A licensed psychologist has a master’s or doctorate degree in psychology and studies how people think, feel and behave from a scientific viewpoint. They tend to focus more on testing, assessments, and research. For example, if you have a developmental disorder, learning problem, or brain injury, they can provide coping strategies. A psychologist often works with a psychiatrist. They may or may not counsel clients.

A psychiatrist is a medical doctor with special training in the diagnosis and treatment of mental and emotional illnesses. A psychiatrist can prescribe medication and may or may not counsel clients. They work with people on both a biological and psychological level.
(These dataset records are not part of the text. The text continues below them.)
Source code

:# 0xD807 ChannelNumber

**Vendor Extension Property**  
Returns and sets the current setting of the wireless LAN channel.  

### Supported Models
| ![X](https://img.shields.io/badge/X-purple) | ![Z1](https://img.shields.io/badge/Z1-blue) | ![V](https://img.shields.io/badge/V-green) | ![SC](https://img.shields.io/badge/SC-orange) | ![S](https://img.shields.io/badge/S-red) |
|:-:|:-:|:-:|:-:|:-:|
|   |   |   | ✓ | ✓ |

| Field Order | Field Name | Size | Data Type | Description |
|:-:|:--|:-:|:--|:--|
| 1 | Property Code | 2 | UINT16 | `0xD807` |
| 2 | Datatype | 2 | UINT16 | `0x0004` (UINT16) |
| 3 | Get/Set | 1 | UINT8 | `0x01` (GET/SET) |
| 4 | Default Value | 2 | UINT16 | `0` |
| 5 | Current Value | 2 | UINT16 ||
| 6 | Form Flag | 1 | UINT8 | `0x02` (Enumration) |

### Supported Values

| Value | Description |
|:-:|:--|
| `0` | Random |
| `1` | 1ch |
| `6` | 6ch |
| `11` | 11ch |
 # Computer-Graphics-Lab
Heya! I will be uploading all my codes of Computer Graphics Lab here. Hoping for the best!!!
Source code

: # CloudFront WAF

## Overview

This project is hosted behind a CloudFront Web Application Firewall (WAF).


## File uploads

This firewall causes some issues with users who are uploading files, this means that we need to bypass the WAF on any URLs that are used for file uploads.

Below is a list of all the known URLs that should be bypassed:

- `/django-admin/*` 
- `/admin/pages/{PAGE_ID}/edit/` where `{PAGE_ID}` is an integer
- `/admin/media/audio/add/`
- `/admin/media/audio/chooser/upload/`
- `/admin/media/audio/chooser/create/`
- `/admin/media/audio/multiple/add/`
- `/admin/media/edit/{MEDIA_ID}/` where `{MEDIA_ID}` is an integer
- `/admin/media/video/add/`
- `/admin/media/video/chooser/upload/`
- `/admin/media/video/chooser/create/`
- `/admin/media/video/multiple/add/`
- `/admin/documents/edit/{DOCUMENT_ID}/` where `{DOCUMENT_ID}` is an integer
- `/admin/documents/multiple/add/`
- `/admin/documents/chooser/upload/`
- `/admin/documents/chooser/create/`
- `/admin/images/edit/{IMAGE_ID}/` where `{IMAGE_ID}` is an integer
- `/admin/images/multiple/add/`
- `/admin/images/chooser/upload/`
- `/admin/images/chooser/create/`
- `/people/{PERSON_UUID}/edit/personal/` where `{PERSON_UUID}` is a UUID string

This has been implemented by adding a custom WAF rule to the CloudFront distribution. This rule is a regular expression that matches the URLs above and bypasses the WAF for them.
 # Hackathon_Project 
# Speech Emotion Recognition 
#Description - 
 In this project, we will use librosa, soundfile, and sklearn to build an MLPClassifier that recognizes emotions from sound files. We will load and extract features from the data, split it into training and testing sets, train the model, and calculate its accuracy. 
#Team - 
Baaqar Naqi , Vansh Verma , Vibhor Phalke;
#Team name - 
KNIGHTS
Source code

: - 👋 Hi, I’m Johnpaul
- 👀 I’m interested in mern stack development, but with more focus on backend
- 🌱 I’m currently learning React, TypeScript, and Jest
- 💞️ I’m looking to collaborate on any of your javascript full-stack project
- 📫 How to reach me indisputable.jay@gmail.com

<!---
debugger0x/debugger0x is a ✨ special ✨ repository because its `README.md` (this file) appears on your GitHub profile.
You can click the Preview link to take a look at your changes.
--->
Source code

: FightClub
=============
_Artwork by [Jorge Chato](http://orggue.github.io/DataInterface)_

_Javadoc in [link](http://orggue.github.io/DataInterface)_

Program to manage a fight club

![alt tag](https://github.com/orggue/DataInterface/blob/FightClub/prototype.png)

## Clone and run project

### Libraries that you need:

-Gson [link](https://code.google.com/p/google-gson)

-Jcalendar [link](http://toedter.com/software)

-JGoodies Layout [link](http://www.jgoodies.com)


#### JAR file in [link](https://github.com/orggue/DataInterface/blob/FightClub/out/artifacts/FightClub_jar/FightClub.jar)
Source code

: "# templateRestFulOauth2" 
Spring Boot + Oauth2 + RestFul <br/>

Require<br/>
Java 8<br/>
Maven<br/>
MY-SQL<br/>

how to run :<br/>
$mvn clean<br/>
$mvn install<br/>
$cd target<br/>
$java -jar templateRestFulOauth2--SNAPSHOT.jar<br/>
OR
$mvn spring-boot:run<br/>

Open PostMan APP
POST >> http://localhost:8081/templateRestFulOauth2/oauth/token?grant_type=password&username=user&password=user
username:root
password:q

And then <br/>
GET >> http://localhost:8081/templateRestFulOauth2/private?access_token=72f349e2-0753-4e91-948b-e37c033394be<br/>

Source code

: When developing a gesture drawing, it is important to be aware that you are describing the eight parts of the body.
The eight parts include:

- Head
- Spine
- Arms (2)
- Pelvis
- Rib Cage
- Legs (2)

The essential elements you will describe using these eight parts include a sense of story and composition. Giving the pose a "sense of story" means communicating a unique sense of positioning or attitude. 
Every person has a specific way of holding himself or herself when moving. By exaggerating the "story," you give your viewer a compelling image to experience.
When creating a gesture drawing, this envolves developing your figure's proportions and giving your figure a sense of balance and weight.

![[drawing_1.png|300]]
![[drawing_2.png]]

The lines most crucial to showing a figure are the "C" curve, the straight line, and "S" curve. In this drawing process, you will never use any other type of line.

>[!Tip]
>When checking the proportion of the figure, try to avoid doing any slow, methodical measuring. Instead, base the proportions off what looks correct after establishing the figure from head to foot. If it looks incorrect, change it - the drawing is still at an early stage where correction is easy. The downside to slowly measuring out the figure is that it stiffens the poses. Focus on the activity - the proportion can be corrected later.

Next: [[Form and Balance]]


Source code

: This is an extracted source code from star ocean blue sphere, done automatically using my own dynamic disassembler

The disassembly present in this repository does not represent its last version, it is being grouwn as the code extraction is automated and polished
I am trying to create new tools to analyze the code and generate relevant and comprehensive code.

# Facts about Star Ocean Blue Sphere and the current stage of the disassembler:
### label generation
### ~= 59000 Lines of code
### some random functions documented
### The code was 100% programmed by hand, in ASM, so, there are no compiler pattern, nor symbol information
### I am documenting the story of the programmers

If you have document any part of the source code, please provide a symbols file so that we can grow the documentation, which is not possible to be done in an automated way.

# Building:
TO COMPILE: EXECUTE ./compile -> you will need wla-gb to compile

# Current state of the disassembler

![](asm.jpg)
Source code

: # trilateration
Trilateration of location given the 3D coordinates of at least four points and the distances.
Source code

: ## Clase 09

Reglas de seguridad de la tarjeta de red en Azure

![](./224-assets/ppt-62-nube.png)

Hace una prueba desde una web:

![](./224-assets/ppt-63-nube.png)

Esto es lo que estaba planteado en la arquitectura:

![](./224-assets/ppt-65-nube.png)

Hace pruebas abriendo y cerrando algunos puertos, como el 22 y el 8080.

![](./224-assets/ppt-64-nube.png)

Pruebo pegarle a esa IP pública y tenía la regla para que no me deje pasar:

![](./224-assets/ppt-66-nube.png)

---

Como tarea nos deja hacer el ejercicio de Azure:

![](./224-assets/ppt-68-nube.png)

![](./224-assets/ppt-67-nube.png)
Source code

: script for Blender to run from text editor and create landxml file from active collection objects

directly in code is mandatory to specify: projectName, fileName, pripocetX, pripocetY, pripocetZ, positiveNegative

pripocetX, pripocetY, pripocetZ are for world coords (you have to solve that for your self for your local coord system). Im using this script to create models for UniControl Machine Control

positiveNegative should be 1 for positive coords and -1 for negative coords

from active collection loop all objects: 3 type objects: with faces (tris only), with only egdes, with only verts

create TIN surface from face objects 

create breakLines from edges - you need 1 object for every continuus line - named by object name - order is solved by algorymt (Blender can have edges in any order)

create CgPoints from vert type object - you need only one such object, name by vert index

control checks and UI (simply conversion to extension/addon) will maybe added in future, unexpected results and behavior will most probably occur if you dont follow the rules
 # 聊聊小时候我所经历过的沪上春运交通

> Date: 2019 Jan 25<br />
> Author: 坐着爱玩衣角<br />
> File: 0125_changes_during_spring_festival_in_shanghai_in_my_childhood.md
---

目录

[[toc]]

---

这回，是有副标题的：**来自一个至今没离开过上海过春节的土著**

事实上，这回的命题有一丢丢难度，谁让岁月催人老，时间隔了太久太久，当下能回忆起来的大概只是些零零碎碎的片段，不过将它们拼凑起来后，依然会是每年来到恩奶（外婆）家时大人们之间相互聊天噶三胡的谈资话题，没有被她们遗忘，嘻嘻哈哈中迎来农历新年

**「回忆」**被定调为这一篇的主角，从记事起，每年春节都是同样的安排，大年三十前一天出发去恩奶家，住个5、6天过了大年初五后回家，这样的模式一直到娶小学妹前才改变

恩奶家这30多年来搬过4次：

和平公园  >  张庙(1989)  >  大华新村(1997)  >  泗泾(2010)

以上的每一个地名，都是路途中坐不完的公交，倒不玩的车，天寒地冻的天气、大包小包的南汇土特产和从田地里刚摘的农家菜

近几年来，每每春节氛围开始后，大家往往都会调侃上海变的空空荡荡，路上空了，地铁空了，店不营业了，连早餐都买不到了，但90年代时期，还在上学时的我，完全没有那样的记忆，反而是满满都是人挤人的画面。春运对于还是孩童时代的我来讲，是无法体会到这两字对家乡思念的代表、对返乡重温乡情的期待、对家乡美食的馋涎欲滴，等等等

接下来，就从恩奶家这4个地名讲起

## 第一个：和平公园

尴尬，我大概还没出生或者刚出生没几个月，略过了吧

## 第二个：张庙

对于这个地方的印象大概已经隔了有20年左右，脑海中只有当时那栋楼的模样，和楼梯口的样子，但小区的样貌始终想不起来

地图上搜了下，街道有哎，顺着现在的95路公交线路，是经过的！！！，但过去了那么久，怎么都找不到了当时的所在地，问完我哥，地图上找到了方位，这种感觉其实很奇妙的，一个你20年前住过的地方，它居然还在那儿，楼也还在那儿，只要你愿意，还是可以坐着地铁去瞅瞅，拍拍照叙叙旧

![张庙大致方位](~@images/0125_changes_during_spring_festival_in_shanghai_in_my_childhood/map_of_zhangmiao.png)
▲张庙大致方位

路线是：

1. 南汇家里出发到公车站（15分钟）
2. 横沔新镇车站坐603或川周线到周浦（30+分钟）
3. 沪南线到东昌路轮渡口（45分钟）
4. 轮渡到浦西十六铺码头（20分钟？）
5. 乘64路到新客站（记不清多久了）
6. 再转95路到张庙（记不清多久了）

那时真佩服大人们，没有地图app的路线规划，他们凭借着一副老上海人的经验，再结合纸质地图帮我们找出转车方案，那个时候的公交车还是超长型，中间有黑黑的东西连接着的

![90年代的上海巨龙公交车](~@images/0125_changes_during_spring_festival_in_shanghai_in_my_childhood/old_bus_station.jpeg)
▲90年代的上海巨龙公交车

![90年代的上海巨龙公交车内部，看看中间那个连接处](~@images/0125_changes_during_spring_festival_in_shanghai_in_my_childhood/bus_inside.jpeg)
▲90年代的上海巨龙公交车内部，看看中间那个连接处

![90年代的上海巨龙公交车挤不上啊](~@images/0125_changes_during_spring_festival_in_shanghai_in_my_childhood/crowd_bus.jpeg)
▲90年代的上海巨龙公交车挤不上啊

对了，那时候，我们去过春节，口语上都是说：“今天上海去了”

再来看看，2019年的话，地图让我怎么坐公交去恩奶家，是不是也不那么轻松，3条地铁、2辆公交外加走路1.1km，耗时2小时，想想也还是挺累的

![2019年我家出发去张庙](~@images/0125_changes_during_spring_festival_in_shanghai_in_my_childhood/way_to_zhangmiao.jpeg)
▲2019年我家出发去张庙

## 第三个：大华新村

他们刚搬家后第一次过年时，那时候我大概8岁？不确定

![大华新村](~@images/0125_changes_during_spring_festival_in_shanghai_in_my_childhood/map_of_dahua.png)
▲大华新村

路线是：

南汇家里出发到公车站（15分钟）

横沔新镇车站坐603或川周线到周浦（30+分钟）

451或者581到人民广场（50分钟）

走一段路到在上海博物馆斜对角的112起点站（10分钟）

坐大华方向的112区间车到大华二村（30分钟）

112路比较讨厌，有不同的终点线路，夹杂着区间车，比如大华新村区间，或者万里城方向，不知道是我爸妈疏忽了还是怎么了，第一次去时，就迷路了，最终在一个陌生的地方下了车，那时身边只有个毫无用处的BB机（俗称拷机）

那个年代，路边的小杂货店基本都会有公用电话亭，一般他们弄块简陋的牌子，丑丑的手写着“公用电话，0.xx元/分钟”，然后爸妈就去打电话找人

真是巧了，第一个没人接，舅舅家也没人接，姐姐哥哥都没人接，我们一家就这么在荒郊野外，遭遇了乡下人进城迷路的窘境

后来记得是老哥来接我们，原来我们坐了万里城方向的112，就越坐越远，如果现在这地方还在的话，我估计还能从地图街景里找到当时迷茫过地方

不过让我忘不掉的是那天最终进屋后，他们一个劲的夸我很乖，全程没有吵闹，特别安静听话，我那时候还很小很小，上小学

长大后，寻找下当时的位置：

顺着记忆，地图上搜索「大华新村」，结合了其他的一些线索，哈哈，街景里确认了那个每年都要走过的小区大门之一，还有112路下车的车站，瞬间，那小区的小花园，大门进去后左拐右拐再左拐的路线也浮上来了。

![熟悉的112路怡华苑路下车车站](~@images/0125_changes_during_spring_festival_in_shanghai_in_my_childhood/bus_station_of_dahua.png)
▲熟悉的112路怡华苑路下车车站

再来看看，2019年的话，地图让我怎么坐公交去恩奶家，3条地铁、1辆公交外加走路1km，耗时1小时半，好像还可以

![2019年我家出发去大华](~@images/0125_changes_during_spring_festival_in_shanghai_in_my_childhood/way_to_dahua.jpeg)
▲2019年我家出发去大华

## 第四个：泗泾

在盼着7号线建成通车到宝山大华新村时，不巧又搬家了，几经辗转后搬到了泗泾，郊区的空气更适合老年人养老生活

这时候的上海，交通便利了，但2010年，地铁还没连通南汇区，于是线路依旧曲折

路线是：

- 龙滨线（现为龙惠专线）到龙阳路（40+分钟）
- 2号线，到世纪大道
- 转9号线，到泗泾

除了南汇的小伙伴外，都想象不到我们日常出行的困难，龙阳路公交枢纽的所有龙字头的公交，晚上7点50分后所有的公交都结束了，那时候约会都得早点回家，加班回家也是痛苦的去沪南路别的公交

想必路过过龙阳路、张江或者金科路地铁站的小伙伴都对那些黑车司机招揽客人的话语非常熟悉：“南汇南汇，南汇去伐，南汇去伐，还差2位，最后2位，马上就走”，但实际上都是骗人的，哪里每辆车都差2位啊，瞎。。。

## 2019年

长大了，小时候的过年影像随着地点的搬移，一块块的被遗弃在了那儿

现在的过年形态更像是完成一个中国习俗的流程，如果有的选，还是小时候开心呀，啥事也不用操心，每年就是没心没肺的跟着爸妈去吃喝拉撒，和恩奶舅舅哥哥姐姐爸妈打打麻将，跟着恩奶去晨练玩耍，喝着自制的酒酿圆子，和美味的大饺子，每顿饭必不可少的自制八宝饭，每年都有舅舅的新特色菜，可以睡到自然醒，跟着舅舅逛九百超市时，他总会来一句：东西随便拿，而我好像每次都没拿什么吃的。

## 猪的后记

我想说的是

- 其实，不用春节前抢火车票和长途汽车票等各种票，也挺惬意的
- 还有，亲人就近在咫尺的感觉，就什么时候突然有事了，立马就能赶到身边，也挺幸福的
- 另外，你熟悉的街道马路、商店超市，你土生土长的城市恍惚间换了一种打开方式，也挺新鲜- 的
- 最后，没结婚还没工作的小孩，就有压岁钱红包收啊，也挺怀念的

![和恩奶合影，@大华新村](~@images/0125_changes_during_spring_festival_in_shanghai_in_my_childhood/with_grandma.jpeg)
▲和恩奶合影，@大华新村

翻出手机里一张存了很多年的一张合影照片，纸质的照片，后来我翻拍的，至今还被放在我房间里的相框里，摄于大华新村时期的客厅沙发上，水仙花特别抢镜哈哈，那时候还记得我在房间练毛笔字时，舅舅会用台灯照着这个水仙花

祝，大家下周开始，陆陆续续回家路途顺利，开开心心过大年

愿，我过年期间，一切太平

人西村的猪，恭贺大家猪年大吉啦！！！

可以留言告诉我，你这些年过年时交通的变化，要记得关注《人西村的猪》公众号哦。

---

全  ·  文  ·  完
Counselling focuses on giving advice, encouragement and instruction; and providing information that may or may not include psychotherapeutic interventions.

Spiritual counselling integrates religion or faith-based beliefs with psycho-social care and guidance. Spiritual direction occurs between two people, with the director facilitating the examination of the directee’s relationship with God in daily life. The goal is to help another draw closer to God, rather than resolve specific problems. Content is determined by what the directee brings to the session. Accompaniment on the spiritual journey may include: supportive listening, encouragement, suggestions, ideas, readings, and prayers.

Why shouldn't I just take medication?

Medication can be effective and is sometimes needed in conjunction with therapy. Medication treats symptoms, but can’t solve all issues on its own. Our work together is designed to explore the root of the issue and teach strategies that can help you accomplish your personal and/or relational goals.